Huginn and Muninn and two ravens that oversee the happenings in the human realm, Midgard. They are informants to Odin. Huginn and Munin take their names from the Old Norse words for “thought” and “memory”). 

In many Norse Mythology texts (such as the Prose Edda) Odin’s relationship with Huginn and Muninn leads to him being referred to as the “Raven God”. The Raven God used his two companions as messengers who would fly throughout Midgard on a daily basis and report their findings to Odin. 

In the Ynglinga saga, it is explicitly stated that Odin bestowed the gift of speech to his ravens, and this is how they were able to keep him informed. 

The image of Huginn and Muninn is a regular feature on ancient Norse artefacts, and is often seen on coins, pottery, and armour. They were also linked to shamanic practices in ancient Norse times, with many practitioners believing they could channel “thought” and “mind” (Huginn and Muninn) through trance-like states. 

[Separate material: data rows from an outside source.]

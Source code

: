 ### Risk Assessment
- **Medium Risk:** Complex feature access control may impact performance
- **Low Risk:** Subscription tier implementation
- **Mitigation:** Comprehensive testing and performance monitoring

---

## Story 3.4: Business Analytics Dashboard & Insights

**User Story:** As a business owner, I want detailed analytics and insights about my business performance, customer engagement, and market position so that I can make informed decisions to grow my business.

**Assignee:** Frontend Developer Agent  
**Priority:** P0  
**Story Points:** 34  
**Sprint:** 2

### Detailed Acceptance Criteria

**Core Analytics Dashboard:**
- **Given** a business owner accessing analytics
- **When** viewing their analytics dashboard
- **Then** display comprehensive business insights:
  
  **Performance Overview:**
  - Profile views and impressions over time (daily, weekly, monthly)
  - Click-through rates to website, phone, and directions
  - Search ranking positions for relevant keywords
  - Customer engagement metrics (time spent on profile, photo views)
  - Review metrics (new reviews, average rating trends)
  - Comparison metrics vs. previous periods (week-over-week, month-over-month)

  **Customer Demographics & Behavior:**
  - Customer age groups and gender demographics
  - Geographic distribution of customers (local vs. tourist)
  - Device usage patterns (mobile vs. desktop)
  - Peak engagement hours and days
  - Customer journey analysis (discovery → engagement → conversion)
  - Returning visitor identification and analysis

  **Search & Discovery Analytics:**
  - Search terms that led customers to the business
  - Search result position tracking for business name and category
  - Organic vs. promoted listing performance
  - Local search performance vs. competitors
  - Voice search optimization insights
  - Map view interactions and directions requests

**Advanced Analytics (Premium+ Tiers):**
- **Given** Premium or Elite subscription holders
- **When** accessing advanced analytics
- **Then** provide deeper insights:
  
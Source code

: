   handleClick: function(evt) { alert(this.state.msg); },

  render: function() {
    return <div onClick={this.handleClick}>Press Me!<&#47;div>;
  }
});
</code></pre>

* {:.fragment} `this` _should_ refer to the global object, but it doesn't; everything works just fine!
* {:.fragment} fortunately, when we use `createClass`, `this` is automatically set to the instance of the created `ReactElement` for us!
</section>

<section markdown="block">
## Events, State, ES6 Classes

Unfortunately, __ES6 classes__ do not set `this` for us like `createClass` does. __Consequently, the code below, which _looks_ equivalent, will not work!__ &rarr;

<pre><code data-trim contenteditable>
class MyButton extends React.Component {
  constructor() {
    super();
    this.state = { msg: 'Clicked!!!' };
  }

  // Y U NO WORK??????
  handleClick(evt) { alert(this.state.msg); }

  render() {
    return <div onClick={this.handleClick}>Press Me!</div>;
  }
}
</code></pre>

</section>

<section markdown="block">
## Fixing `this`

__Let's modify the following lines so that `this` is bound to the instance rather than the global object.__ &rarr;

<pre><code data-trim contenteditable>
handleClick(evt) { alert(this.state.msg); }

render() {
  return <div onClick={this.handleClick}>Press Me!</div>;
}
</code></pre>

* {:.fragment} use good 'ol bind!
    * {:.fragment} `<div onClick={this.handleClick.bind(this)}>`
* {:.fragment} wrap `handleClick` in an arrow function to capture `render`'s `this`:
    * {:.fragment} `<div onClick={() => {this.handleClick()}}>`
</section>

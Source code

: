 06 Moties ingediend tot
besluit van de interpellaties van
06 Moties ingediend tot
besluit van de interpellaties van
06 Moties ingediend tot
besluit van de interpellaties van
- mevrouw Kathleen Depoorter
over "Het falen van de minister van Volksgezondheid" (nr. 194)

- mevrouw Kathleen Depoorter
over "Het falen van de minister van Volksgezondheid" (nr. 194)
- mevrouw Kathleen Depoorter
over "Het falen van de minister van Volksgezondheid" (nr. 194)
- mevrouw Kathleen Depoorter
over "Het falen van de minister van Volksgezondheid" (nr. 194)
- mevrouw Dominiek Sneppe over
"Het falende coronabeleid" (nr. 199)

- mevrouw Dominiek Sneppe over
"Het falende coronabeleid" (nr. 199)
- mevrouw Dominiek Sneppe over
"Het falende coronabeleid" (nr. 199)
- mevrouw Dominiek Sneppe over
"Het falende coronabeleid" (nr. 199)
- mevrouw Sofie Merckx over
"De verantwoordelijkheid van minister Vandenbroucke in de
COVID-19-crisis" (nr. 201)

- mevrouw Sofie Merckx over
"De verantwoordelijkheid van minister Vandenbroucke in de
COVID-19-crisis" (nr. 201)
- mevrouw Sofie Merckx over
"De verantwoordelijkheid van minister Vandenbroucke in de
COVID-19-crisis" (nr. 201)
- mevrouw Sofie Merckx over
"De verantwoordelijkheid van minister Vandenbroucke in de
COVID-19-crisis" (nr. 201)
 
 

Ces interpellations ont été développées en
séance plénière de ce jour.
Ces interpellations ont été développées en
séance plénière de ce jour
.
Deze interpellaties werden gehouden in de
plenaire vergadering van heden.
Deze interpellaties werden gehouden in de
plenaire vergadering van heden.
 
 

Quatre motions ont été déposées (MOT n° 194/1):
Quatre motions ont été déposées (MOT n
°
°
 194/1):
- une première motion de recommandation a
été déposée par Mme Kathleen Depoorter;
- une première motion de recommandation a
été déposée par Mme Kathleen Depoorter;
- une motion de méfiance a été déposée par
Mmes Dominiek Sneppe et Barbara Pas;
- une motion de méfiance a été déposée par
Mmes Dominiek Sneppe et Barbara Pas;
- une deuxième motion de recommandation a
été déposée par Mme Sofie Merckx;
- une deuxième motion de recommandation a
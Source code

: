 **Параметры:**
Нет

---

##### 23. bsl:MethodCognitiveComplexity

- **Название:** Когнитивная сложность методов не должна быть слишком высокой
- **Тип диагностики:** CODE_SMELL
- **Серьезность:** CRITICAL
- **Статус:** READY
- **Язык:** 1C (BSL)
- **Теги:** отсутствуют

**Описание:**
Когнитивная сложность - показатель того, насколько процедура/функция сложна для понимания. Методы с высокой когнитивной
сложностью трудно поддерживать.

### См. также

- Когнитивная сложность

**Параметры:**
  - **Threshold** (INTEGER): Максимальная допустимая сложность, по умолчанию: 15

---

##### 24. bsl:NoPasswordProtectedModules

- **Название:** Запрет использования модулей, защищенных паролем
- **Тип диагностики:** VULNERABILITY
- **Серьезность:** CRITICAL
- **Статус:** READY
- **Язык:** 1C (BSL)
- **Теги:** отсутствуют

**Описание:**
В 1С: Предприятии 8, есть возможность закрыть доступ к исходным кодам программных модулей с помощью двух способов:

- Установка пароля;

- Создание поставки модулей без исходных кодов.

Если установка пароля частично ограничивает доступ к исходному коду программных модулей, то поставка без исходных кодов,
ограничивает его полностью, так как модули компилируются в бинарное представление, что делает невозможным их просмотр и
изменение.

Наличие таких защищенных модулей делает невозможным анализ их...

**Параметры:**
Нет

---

What do ravens represent in Norse Mythology

Ravens in Norse Mythology
Ravens in Norse Mythology

Aside from the aforementioned “thought” and “mind” that Huginn and Muninn represent, ravens also symbolize other things in Norse mythology. For many, the presence of ravens simply signified the presence of Odin, and armament was often adorned with the bird in order to channel the strength of Odin in battle. 

Ravens also symbolized wisdom, owing Huginn and Muninn knowing everything about Midgard from their daily visits to inform Odin. 

In modern society ravens are often associated with death, and this was also the case in Norse mythology. Odin was not as benevolent a figure as one may assume, and he is actually the god of death. Indeed, Odin would send his ravens to collect the souls of powerful warriors who had fallen in battle, in order to equip himself with a strong army to fight the giants in Ragnarok.  

Who are Geri and Freki

Odin with Geri and Freki - Carl Emil Doepler (1882)
Odin with Geri and Freki – Carl Emil Doepler (1882)

Huginn and Muninn weren’t the only animal companions of Odin, and he also kept two wolves at his side, known as Geri and Freki. The words Geri and Freki translate as “ravenous” and “greedy” in Old Norse.

They are known to be ruthless, ferocious, and blood-thirsty wolves who would feast on the dead bodies of fallen warriors. Many interpret Odin’s relationship with his wolf and raven companions to be a representation of the symbiosis and complementary dynamic between animals and humankind during a hunt.  

Huginn and Muninn pronunciation

Huginn and Muninn should be pronounced H’oo’ginn and M’oo’ninn, with an emphasis placed on the ‘u’. They are sometimes written as Hugin and Munin, but the pronunciation is always the same.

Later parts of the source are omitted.